De pronto se dio cuenta que no se veía enojada, sino mortificada y una sensación de profundo alivio recorrió su cuerpo. Ella, en cambio, se mostraba incómoda.
—No es que no me importara, te lo juro, me encantó que me la dieras. Solo que me la saqué en el gimnasio para lavarme las manos y la dejé olvidada ahí. Fue apenas un rato, pero cuando volví a buscarla ya no estaba. Me sentí horrible, no podés imaginarte. Tenés que perdonarme, por favor.
—Ah, claro —sin darse cuenta, Maximiliano estaba sonriendo—. La perdiste. Creo que no es tan grave. Igual vamos a tener que buscarla. Y te doy esta.
En el siguiente recreo subieron a informarle a la directora que la gestión había sido infructuosa: tampoco Gabriela tenía la pulsera. A Maximiliano le pareció que Leonor Corti no se tomaba el asunto nada bien. Se la notaba bastante irritada cuando le dijo que los autorizaba a salir cinco minutos, solo lo suficiente para correr hasta el gimnasio y averiguar si alguna persona la había visto: quizá la tenían guardada. Pero tampoco ahí tuvieron éxito: una chica que usaba un extraño rodete con moño les explicó que Nina Tamburini, la mujer que tenía la única llave del armario de objetos perdidos, se había tomado el día franco. Tendrían que pasar al día siguiente para verla.

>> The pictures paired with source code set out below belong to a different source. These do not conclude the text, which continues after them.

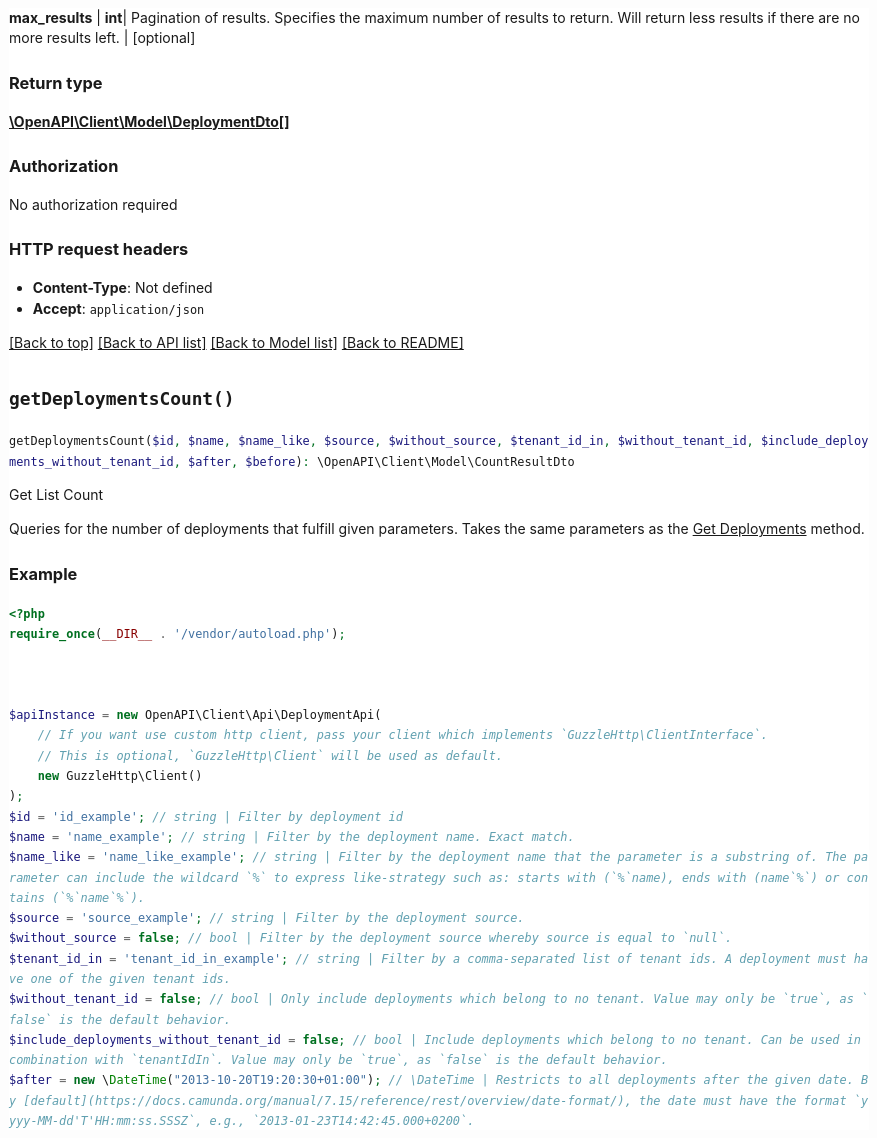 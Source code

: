  **max_results** | **int**| Pagination of results. Specifies the maximum number of results to return. Will return less results if there are no more results left. | [optional]

### Return type

[**\OpenAPI\Client\Model\DeploymentDto[]**](../Model/DeploymentDto.md)

### Authorization

No authorization required

### HTTP request headers

- **Content-Type**: Not defined
- **Accept**: `application/json`

[[Back to top]](#) [[Back to API list]](../../README.md#endpoints)
[[Back to Model list]](../../README.md#models)
[[Back to README]](../../README.md)

## `getDeploymentsCount()`

```php
getDeploymentsCount($id, $name, $name_like, $source, $without_source, $tenant_id_in, $without_tenant_id, $include_deployments_without_tenant_id, $after, $before): \OpenAPI\Client\Model\CountResultDto
```

Get List Count

Queries for the number of deployments that fulfill given parameters. Takes the same parameters as the [Get Deployments](https://docs.camunda.org/manual/7.15/reference/rest/deployment/get-query/) method.

### Example

```php
<?php
require_once(__DIR__ . '/vendor/autoload.php');



$apiInstance = new OpenAPI\Client\Api\DeploymentApi(
    // If you want use custom http client, pass your client which implements `GuzzleHttp\ClientInterface`.
    // This is optional, `GuzzleHttp\Client` will be used as default.
    new GuzzleHttp\Client()
);
$id = 'id_example'; // string | Filter by deployment id
$name = 'name_example'; // string | Filter by the deployment name. Exact match.
$name_like = 'name_like_example'; // string | Filter by the deployment name that the parameter is a substring of. The parameter can include the wildcard `%` to express like-strategy such as: starts with (`%`name), ends with (name`%`) or contains (`%`name`%`).
$source = 'source_example'; // string | Filter by the deployment source.
$without_source = false; // bool | Filter by the deployment source whereby source is equal to `null`.
$tenant_id_in = 'tenant_id_in_example'; // string | Filter by a comma-separated list of tenant ids. A deployment must have one of the given tenant ids.
$without_tenant_id = false; // bool | Only include deployments which belong to no tenant. Value may only be `true`, as `false` is the default behavior.
$include_deployments_without_tenant_id = false; // bool | Include deployments which belong to no tenant. Can be used in combination with `tenantIdIn`. Value may only be `true`, as `false` is the default behavior.
$after = new \DateTime("2013-10-20T19:20:30+01:00"); // \DateTime | Restricts to all deployments after the given date. By [default](https://docs.camunda.org/manual/7.15/reference/rest/overview/date-format/), the date must have the format `yyyy-MM-dd'T'HH:mm:ss.SSSZ`, e.g., `2013-01-23T14:42:45.000+0200`.
``` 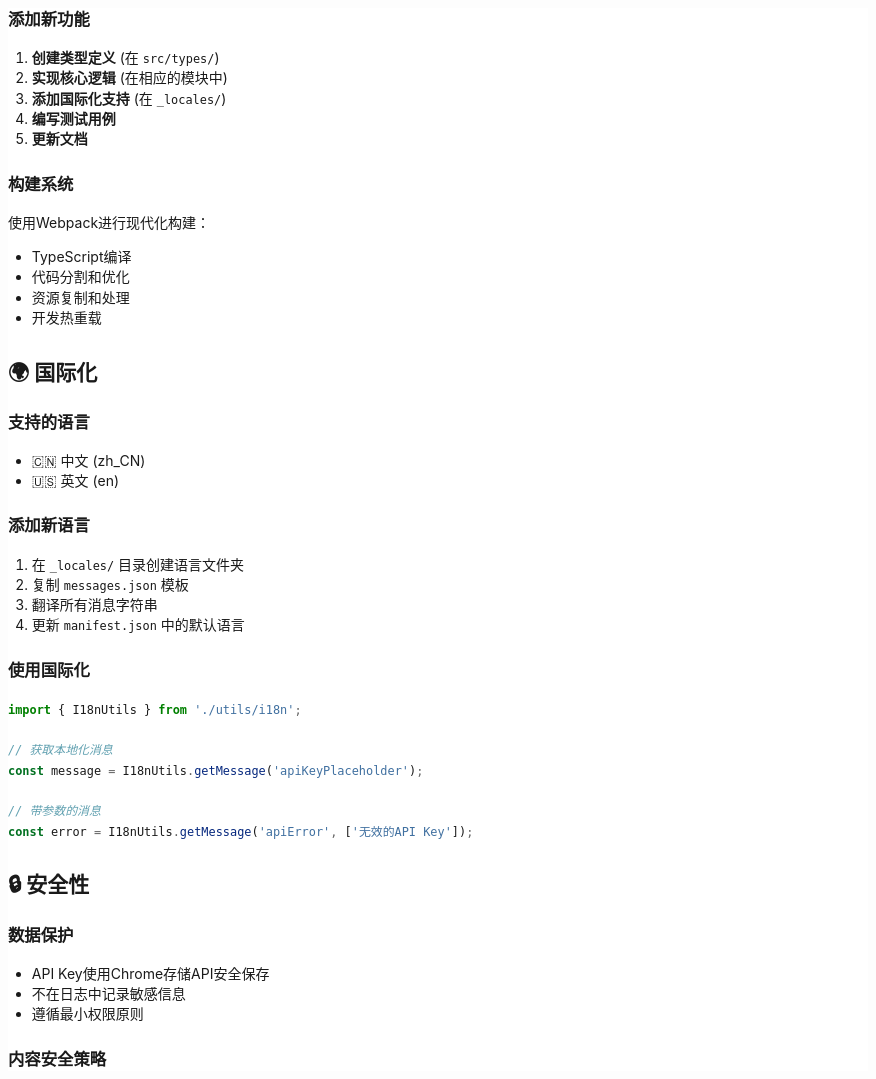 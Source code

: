### 添加新功能

1. **创建类型定义** (在 `src/types/`)
2. **实现核心逻辑** (在相应的模块中)
3. **添加国际化支持** (在 `_locales/`)
4. **编写测试用例**
5. **更新文档**

### 构建系统

使用Webpack进行现代化构建：

- TypeScript编译
- 代码分割和优化
- 资源复制和处理
- 开发热重载

## 🌍 国际化

### 支持的语言

- 🇨🇳 中文 (zh_CN)
- 🇺🇸 英文 (en)

### 添加新语言

1. 在 `_locales/` 目录创建语言文件夹
2. 复制 `messages.json` 模板
3. 翻译所有消息字符串
4. 更新 `manifest.json` 中的默认语言

### 使用国际化

```typescript
import { I18nUtils } from './utils/i18n';

// 获取本地化消息
const message = I18nUtils.getMessage('apiKeyPlaceholder');

// 带参数的消息
const error = I18nUtils.getMessage('apiError', ['无效的API Key']);
```

## 🔒 安全性

### 数据保护

- API Key使用Chrome存储API安全保存
- 不在日志中记录敏感信息
- 遵循最小权限原则

### 内容安全策略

Esa noticia le cayó aún peor a la directora, a juzgar por su cara. Igual, aunque intentó mostrarse serio y preocupado, a Maximiliano ya no le importaba nada de la directora ni de la pulsera. Gabriela llevaba puesta la nueva y le sonreía. Guido Spadavecchia no tenía posibilidades. Ni la más mínima.